[Records provided — start]
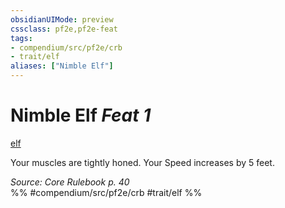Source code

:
 ```yaml
---
obsidianUIMode: preview
cssclass: pf2e,pf2e-feat
tags:
- compendium/src/pf2e/crb
- trait/elf
aliases: ["Nimble Elf"]
---
```

# Nimble Elf  *Feat 1*  
[elf](../../rules/traits/elf.md)  


Your muscles are tightly honed. Your Speed increases by 5 feet.

*Source: Core Rulebook p. 40*  
%% #compendium/src/pf2e/crb #trait/elf %%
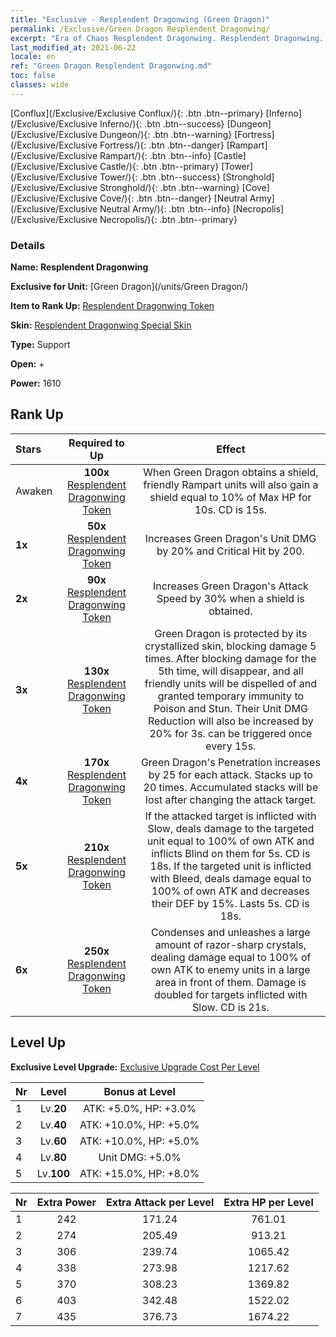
 ```yaml
---
title: "Exclusive - Resplendent Dragonwing (Green Dragon)"
permalink: /Exclusive/Green Dragon Resplendent Dragonwing/
excerpt: "Era of Chaos Resplendent Dragonwing. Resplendent Dragonwing. Era of Chaos Exclusive Resplendent Dragonwing. Green Dragon Exclusive."
last_modified_at: 2021-06-22
locale: en
ref: "Green Dragon Resplendent Dragonwing.md"
toc: false
classes: wide
---
```

 [Conflux](/Exclusive/Exclusive Conflux/){: .btn .btn--primary} [Inferno](/Exclusive/Exclusive Inferno/){: .btn .btn--success} [Dungeon](/Exclusive/Exclusive Dungeon/){: .btn .btn--warning} [Fortress](/Exclusive/Exclusive Fortress/){: .btn .btn--danger} [Rampart](/Exclusive/Exclusive Rampart/){: .btn .btn--info} [Castle](/Exclusive/Exclusive Castle/){: .btn .btn--primary} [Tower](/Exclusive/Exclusive Tower/){: .btn .btn--success} [Stronghold](/Exclusive/Exclusive Stronghold/){: .btn .btn--warning} [Cove](/Exclusive/Exclusive Cove/){: .btn .btn--danger} [Neutral Army](/Exclusive/Exclusive Neutral Army/){: .btn .btn--info} [Necropolis](/Exclusive/Exclusive Necropolis/){: .btn .btn--primary} 

### Details
 **Name: Resplendent Dragonwing** 

 **Exclusive for Unit:** [Green Dragon](/units/Green Dragon/) 

 **Item to Rank Up:** [Resplendent Dragonwing Token](/Items/con_976/)

 **Skin:** [Resplendent Dragonwing Special Skin](/Items/con_644/)

 **Type:** Support

 **Open:** +

 **Power:** 1610

## Rank Up

  |     Stars    |  Required to Up | Effect |
  |:-------------|:---------------:|:---------------:|
  |  Awaken  | **100x** [Resplendent Dragonwing Token](/Items/con_976/) | When Green Dragon obtains a shield, friendly Rampart units will also gain a shield equal to 10% of Max HP for 10s. CD is 15s. |
  | **1x** <i class="fas fa-star"/> | **50x** [Resplendent Dragonwing Token](/Items/con_976/) | Increases Green Dragon's Unit DMG by 20% and Critical Hit by 200. |
  | **2x** <i class="fas fa-star"/> | **90x** [Resplendent Dragonwing Token](/Items/con_976/) | Increases Green Dragon's Attack Speed by 30% when a shield is obtained. |
  | **3x** <i class="fas fa-star"/> | **130x** [Resplendent Dragonwing Token](/Items/con_976/) | <Crystal Guard> Green Dragon is protected by its crystallized skin, blocking damage 5 times. After blocking damage for the 5th time, <Crystal Guard> will disappear, and all friendly units will be dispelled of and granted temporary immunity to Poison and Stun. Their Unit DMG Reduction will also be increased by 20% for 3s. <Crystal Guard> can be triggered once every 15s. |
  | **4x** <i class="fas fa-star"/> | **170x** [Resplendent Dragonwing Token](/Items/con_976/) | Green Dragon's Penetration increases by 25 for each attack. Stacks up to 20 times. Accumulated stacks will be lost after changing the attack target. |
  | **5x** <i class="fas fa-star"/> | **210x** [Resplendent Dragonwing Token](/Items/con_976/) | <Unstoppable> If the attacked target is inflicted with Slow, deals damage to the targeted unit equal to 100% of own ATK and inflicts Blind on them for 5s. CD is 18s. If the targeted unit is inflicted with Bleed, deals damage equal to 100% of own ATK and decreases their DEF by 15%. Lasts 5s. CD is 18s. |
  | **6x** <i class="fas fa-star"/> | **250x** [Resplendent Dragonwing Token](/Items/con_976/) | <Diamond Thorns> Condenses and unleashes a large amount of razor-sharp crystals, dealing damage equal to 100% of own ATK to enemy units in a large area in front of them. Damage is doubled for targets inflicted with Slow. CD is 21s. |


## Level Up
 **Exclusive Level Upgrade:** [Exclusive Upgrade Cost Per Level](/Exclusive/ExclusiveUpgradeCostPerLevel/)

  |  Nr  |   Level  | Bonus at Level |
  |:-----|:--------:|:--------------:|
  | 1 | Lv.**20** | ATK: +5.0%, HP: +3.0% |
  | 2 | Lv.**40** | ATK: +10.0%, HP: +5.0% |
  | 3 | Lv.**60** | ATK: +10.0%, HP: +5.0% |
  | 4 | Lv.**80** | Unit DMG: +5.0% |
  | 5 | Lv.**100** | ATK: +15.0%, HP: +8.0% |


  |  Nr  |  Extra Power | Extra Attack per Level | Extra HP per Level |
  |:-----|:--------:|:--------:|:--------:|
  | 1 | 242 | 171.24 | 761.01 |
  | 2 | 274 | 205.49 | 913.21 |
  | 3 | 306 | 239.74 | 1065.42 |
  | 4 | 338 | 273.98 | 1217.62 |
  | 5 | 370 | 308.23 | 1369.82 |
  | 6 | 403 | 342.48 | 1522.02 |
  | 7 | 435 | 376.73 | 1674.22 |


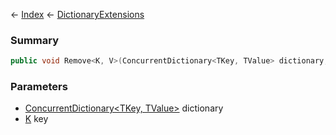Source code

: ← [Index](Api-Index) ← [DictionaryExtensions](System.Collections.Generic.DictionaryExtensions)

### Summary

```csharp
public void Remove<K, V>(ConcurrentDictionary<TKey, TValue> dictionary, K key)
```

### Parameters

* [ConcurrentDictionary<TKey, TValue>](System.Collections.Concurrent.ConcurrentDictionary`2) dictionary
* [K]() key
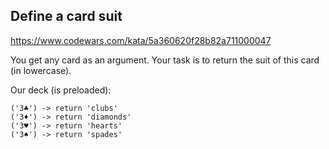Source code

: ## Define a card suit

https://www.codewars.com/kata/5a360620f28b82a711000047

You get any card as an argument. Your task is to return the suit of this card (in lowercase).

Our deck (is preloaded):

```angular2html
('3♣') -> return 'clubs'
('3♦') -> return 'diamonds'
('3♥') -> return 'hearts'
('3♠') -> return 'spades'
```
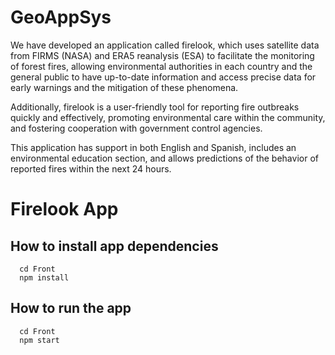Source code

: # GeoAppSys

We have developed an application called firelook, which uses satellite data from FIRMS (NASA) and ERA5 reanalysis (ESA) to facilitate the monitoring of forest fires, allowing environmental authorities in each country and the general public to have up-to-date information and access precise data for early warnings and the mitigation of these phenomena.

Additionally, firelook is a user-friendly tool for reporting fire outbreaks quickly and effectively, promoting environmental care within the community, and fostering cooperation with government control agencies.

This application has support in both English and Spanish, includes an environmental education section, and allows predictions of the behavior of reported fires within the next 24 hours.

# Firelook App

## How to install app dependencies

```{bash}
  cd Front
  npm install
```

## How to run the app

```{bash}
  cd Front
  npm start
```
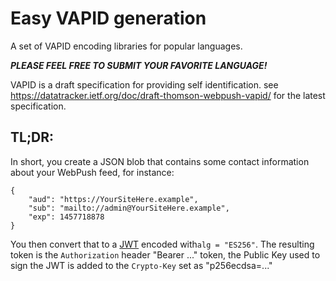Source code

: # Easy VAPID generation

A set of VAPID encoding libraries for popular languages.

***PLEASE FEEL FREE TO SUBMIT YOUR FAVORITE LANGUAGE!***

VAPID is a draft specification for providing self identification.
see https://datatracker.ietf.org/doc/draft-thomson-webpush-vapid/
for the latest specification.

## TL;DR:

In short, you create a JSON blob that contains some contact
information about your WebPush feed, for instance:

```
{
    "aud": "https://YourSiteHere.example",
    "sub": "mailto://admin@YourSiteHere.example",
    "exp": 1457718878
}
```

You then convert that to a [JWT](https://tools.ietf.org/html/rfc7519) encoded
with`alg = "ES256"`. The resulting token is the `Authorization` header
"Bearer ..." token, the Public Key used to sign the JWT is added to
the `Crypto-Key` set as "p256ecdsa=..."
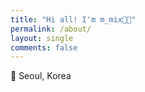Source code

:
 ```yaml
---
title: "Hi all! I'm m_mix👋🏻"
permalink: /about/
layout: single
comments: false
---
```


🗾 Seoul, Korea
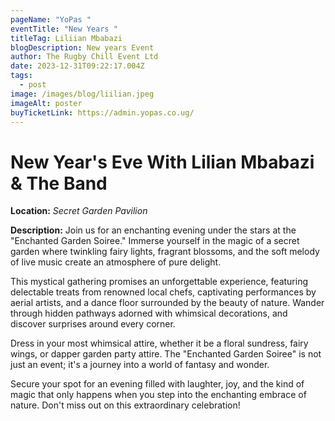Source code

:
 ```yaml
---
pageName: "YoPas "
eventTitle: "New Years "
titleTag: Liliian Mbabazi
blogDescription: New years Event
author: The Rugby Chill Event Ltd
date: 2023-12-31T09:22:17.004Z
tags:
  - post
image: /images/blog/liilian.jpeg
imageAlt: poster
buyTicketLink: https://admin.yopas.co.ug/
---
```

# New Year's Eve With Lilian Mbabazi & The Band

**Location:** *Secret Garden Pavilion*

**Description:** Join us for an enchanting evening under the stars at the "Enchanted Garden Soiree." Immerse yourself in the magic of a secret garden where twinkling fairy lights, fragrant blossoms, and the soft melody of live music create an atmosphere of pure delight.

This mystical gathering promises an unforgettable experience, featuring delectable treats from renowned local chefs, captivating performances by aerial artists, and a dance floor surrounded by the beauty of nature. Wander through hidden pathways adorned with whimsical decorations, and discover surprises around every corner.

Dress in your most whimsical attire, whether it be a floral sundress, fairy wings, or dapper garden party attire. The "Enchanted Garden Soiree" is not just an event; it's a journey into a world of fantasy and wonder.

Secure your spot for an evening filled with laughter, joy, and the kind of magic that only happens when you step into the enchanting embrace of nature. Don't miss out on this extraordinary celebration!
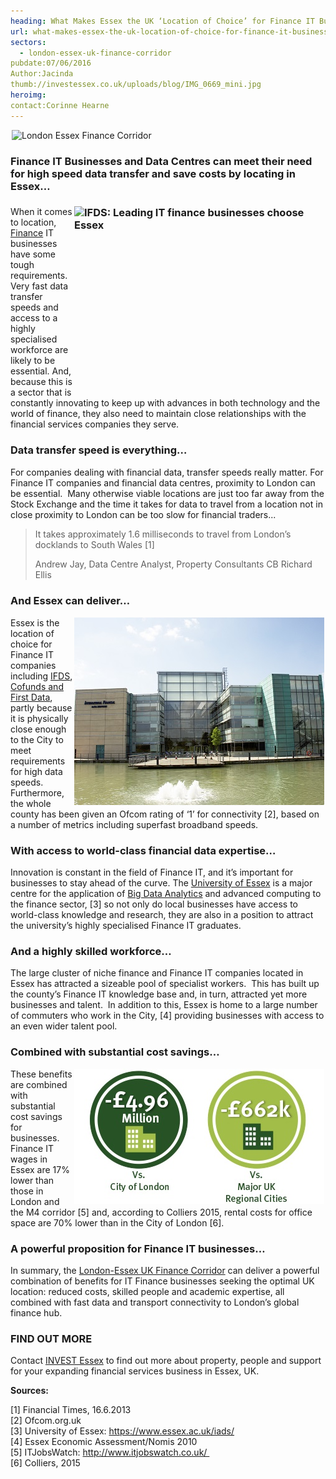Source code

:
 ```yaml
---
heading: What Makes Essex the UK ‘Location of Choice’ for Finance IT Businesses and Data Centres?
url: what-makes-essex-the-uk-location-of-choice-for-finance-it-businesses-and-data-centres
sectors:
  - london-essex-uk-finance-corridor 
pubdate:07/06/2016
Author:Jacinda
thumb://investessex.co.uk/uploads/blog/IMG_0669_mini.jpg
heroimg:
contact:Corinne Hearne
---
```

<p><img alt='London Essex Finance Corridor' src='http://www.investessex.co.uk/uploads/about/LEFC_Icon_V2.0-META_RGB_600px.jpg' style='width: 600px; height: 179px; margin-left: 2px; margin-right: 2px;'/></p><h3>Finance IT Businesses and Data Centres can meet their need for high speed data transfer and save costs by locating in Essex…</h3><h3><img alt='IFDS: Leading IT finance businesses choose Essex' src='http://www.investessex.co.uk/uploads/about/IMG_0669_700.jpg' style='width: 400px; margin-left: 2px; margin-right: 2px; float: right; height: 300px;'/></h3><p>When it comes to location, <a href='../sectors/london-essex-uk-finance-corridor' target='_blank'>Finance</a> IT businesses have some tough requirements. Very fast data transfer speeds and access to a highly specialised workforce are likely to be essential. And, because this is a sector that is constantly innovating to keep up with advances in both technology and the world of finance, they also need to maintain close relationships with the financial services companies they serve. </p><h3>Data transfer speed is everything…</h3><p>For companies dealing with financial data, transfer speeds really matter. For Finance IT companies and financial data centres, proximity to London can be essential.  Many otherwise viable locations are just too far away from the Stock Exchange and the time it takes for data to travel from a location not in close proximity to London can be too slow for financial traders... </p><blockquote><p>It takes approximately 1.6 milliseconds to travel from London’s docklands to South Wales [1]</p><p>Andrew Jay, Data Centre Analyst, Property Consultants CB Richard Ellis  </p></blockquote><h3><span style='line-height: 1.2;'>And Essex can deliver…</span></h3><p><img alt='IFDS' src='../uploads/blog/_IFDSHOUSE07027_Retouched_400.jpg' style='width: 400px; height: 300px; margin-left: 2px; margin-right: 2px; float: right;'/>Essex is the location of choice for Finance IT companies including <a href='http://investessex.co.uk/studies/case-studies/ifds' target='_blank'>IFDS</a>, <a href='the-london-advantage-without-the-costs-the-london-essex-uk-finance-corridor#.V1VgaTUrLIU' target='_blank'>Cofunds and First Data</a>, partly because it is physically close enough to the City to meet requirements for high data speeds. Furthermore, the whole county has been given an Ofcom rating of ‘1’ for connectivity [2], based on a number of metrics including superfast broadband speeds. </p><h3>With access to world-class financial data expertise…</h3><p>Innovation is constant in the field of Finance IT, and it’s important for businesses to stay ahead of the curve. The <a href='http://investessex.co.uk/studies/place-studies/university-of-essex' target='_blank'>University of Essex</a> is a major centre for the application of <a href='making-sense-of-big-data#.V1VguzUrLIU' target='_blank'>Big Data Analytics</a> and advanced computing to the finance sector, [3] so not only do local businesses have access to world-class knowledge and research, they are also in a position to attract the university’s highly specialised Finance IT graduates.</p><h3>And a highly skilled workforce…</h3><p>The large cluster of niche finance and Finance IT companies located in Essex has attracted a sizeable pool of specialist workers.  This has built up the county’s Finance IT knowledge base and, in turn, attracted yet more businesses and talent.  In addition to this, Essex is home to a large number of commuters who work in the City, [4] providing businesses with access to an even wider talent pool.  </p><h3>Combined with substantial cost savings…</h3><p><img alt='Essex rental cost savings' src='../uploads/blog/Essex_Annual_Rental_Cost_Savings_400.jpg' style='width: 400px; height: 216px; margin-left: 2px; margin-right: 2px; float: right;'/>These benefits are combined with substantial cost savings for businesses. Finance IT wages in Essex are 17% lower than those in London and the M4 corridor [5] and, according to Colliers 2015, rental costs for office space are 70% lower than in the City of London [6].  </p><h3>A powerful proposition for Finance IT businesses…</h3><p>In summary, the <a href='../sectors/london-essex-uk-finance-corridor' target='_blank'>London-Essex UK Finance Corridor</a> can deliver a powerful combination of benefits for IT Finance businesses seeking the optimal UK location: reduced costs, skilled people and academic expertise, all combined with fast data and transport connectivity to London’s global finance hub. </p><h3>FIND OUT MORE</h3><p>Contact <a href='../index.html' target='_blank'>INVEST Essex</a> to find out more about property, people and support for your expanding financial services business in Essex, UK.</p><p><strong>Sources:</strong></p><p>[1] Financial Times, 16.6.2013<br/>[2] Ofcom.org.uk<br/>[3] University of Essex: <a href='https://www.essex.ac.uk/iads/' target='_blank'>https://www.essex.ac.uk/iads/</a> <br/>[4] Essex Economic Assessment/Nomis 2010<br/>[5] ITJobsWatch: <a href='http://www.itjobswatch.co.uk/' target='_blank'>http://www.itjobswatch.co.uk/ </a><br/>[6] Colliers, 2015</p>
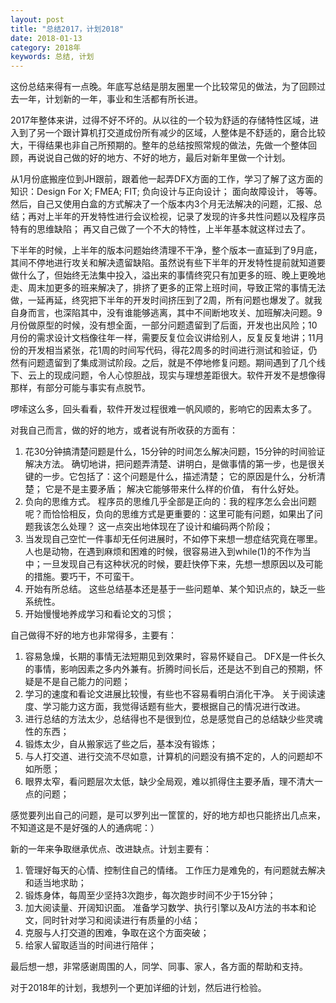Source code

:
 ```yaml
---
layout: post
title: "总结2017，计划2018"
date: 2018-01-13
category: 2018年
keywords: 总结, 计划
---
```


这份总结来得有一点晚。年底写总结是朋友圈里一个比较常见的做法，为了回顾过去一年，计划新的一年，事业和生活都有所长进。

2017年整体来讲，过得不好不坏的。从以往的一个较为舒适的存储特性区域，进入到了另一个跟计算机打交道成份所有减少的区域，人整体是不舒适的，磨合比较大，干得结果也非自己所预期的。整年的总结按照常规的做法，先做一个整体回顾，再说说自己做的好的地方、不好的地方，最后对新年里做一个计划。

从1月份底搬座位到JH跟前，跟着他一起弄DFX方面的工作，学习了解了这方面的知识：Design For X; FMEA; FIT; 负向设计与正向设计； 面向故障设计， 等等。然后，自己又使用白盒的方式解决了一个版本内3个月无法解决的问题，汇报、总结；再对上半年的开发特性进行会议检视，记录了发现的许多共性问题以及程序员特有的思维缺陷； 再又自己做了一个不大的特性，上半年基本就这样过去了。

下半年的时候，上半年的版本问题始终清理不干净，整个版本一直延到了9月底，其间不停地进行攻关和解决遗留缺陷。虽然说有些下半年的开发特性提前就知道要做什么了，但始终无法集中投入，溢出来的事情终究只有加更多的班、晚上更晚地走、周末加更多的班来解决了，排挤了更多的正常上班时间，导致正常的事情无法做，一延再延，终究把下半年的开发时间挤压到了2周，所有问题也爆发了。就我自身而言，也深陷其中，没有谁能够逃离，其中不间断地攻关、加班解决问题。9月份做原型的时候，没有想全面，一部分问题遗留到了后面，开发也出风险；10月份的需求设计文档像往年一样，需要反复位会议讲给别人，反复反复地讲；11月份的开发相当紧张，花1周的时间写代码，得花2周多的时间进行测试和验证，仍然有问题遗留到了集成测试阶段。之后，就是不停地修复问题。期间遇到了几个线下、云上的现成问题，令人心惊胆战，现实与理想差距很大。软件开发不是想像得那样，有部分可能与事实有点脱节。

啰嗦这么多，回头看看，软件开发过程很难一帆风顺的，影响它的因素太多了。

对我自己而言，做的好的地方，或者说有所收获的方面有：

1. 花30分钟搞清楚问题是什么，15分钟的时间怎么解决问题，15分钟的时间验证解决方法。 确切地讲，把问题弄清楚、讲明白，是做事情的第一步，也是很关键的一步。它包括了：这个问题是什么，描述清楚； 它的原因是什么，分析清楚； 它是不是主要矛盾； 解决它能够带来什么样的价值， 有什么好处。
2. 负向的思维方式。 程序员的思维几乎全部是正向的：我的程序怎么会出问题呢？而恰恰相反，负向的思维方式是更重要的：这里可能有问题，如果出了问题我该怎么处理？ 这一点突出地体现在了设计和编码两个阶段； 
3. 当发现自己空忙一件事却无任何进展时，不如停下来想一想症结究竟在哪里。人也是动物，在遇到麻烦和困难的时候，很容易进入到while(1)的不作为当中；一旦发现自己有这种状况的时候，要赶快停下来，先想一想原因以及可能的措施。要巧干，不可蛮干。
4. 开始有所总结。 这些总结基本还是基于一些问题单、某个知识点的，缺乏一些系统性。
5. 开始慢慢地养成学习和看论文的习惯；

自己做得不好的地方也非常得多，主要有：

1. 容易急燥，长期的事情无法短期见到效果时，容易怀疑自己。 DFX是一件长久的事情，影响因素之多内外兼有。折腾时间长后，还是达不到自己的预期，怀疑是不是自己能力的问题；
2. 学习的速度和看论文进展比较慢，有些也不容易看明白消化干净。 关于阅读速度、学习能力这方面，我觉得话题有些大，要根据自己的情况进行改进。
3. 进行总结的方法太少，总结得也不是很到位，总是感觉自己的总结缺少些灵魂性的东西； 
4. 锻炼太少，自从搬家远了些之后，基本没有锻炼；
5. 与人打交道、进行交流不尽如意，计算机的问题没有搞不定的，人的问题却不如所愿；
6. 眼界太窄，看问题层次太低，缺少全局观，难以抓得住主要矛盾，理不清大一点的问题；

感觉要列出自己的问题，是可以罗列出一筐筐的，好的地方却也只能挤出几点来，不知道这是不是好强的人的通病呢：）

新的一年来争取继承优点、改进缺点。计划主要有：

1. 管理好每天的心情、控制住自己的情绪。 工作压力是难免的，有问题就去解决和适当地求助；
2. 锻炼身体，每周至少坚持3次跑步，每次跑步时间不少于15分钟； 
3. 加大阅读量、开阔知识面。 准备学习数学、执行引擎以及AI方法的书本和论文，同时针对学习和阅读进行有质量的小结； 
4. 克服与人打交道的困难，争取在这个方面突破； 
5. 给家人留取适当的时间进行陪伴；

最后想一想，非常感谢周围的人，同学、同事、家人，各方面的帮助和支持。

对于2018年的计划，我想列一个更加详细的计划，然后进行检验。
[Records provided — finish]
__Problem requirements__
Each line above with the word "YourSiteHere" must be returned.

__Answer box__
    "aud": "https://YourSiteHere.example",
    "sub": "mailto://admin@YourSiteHere.example",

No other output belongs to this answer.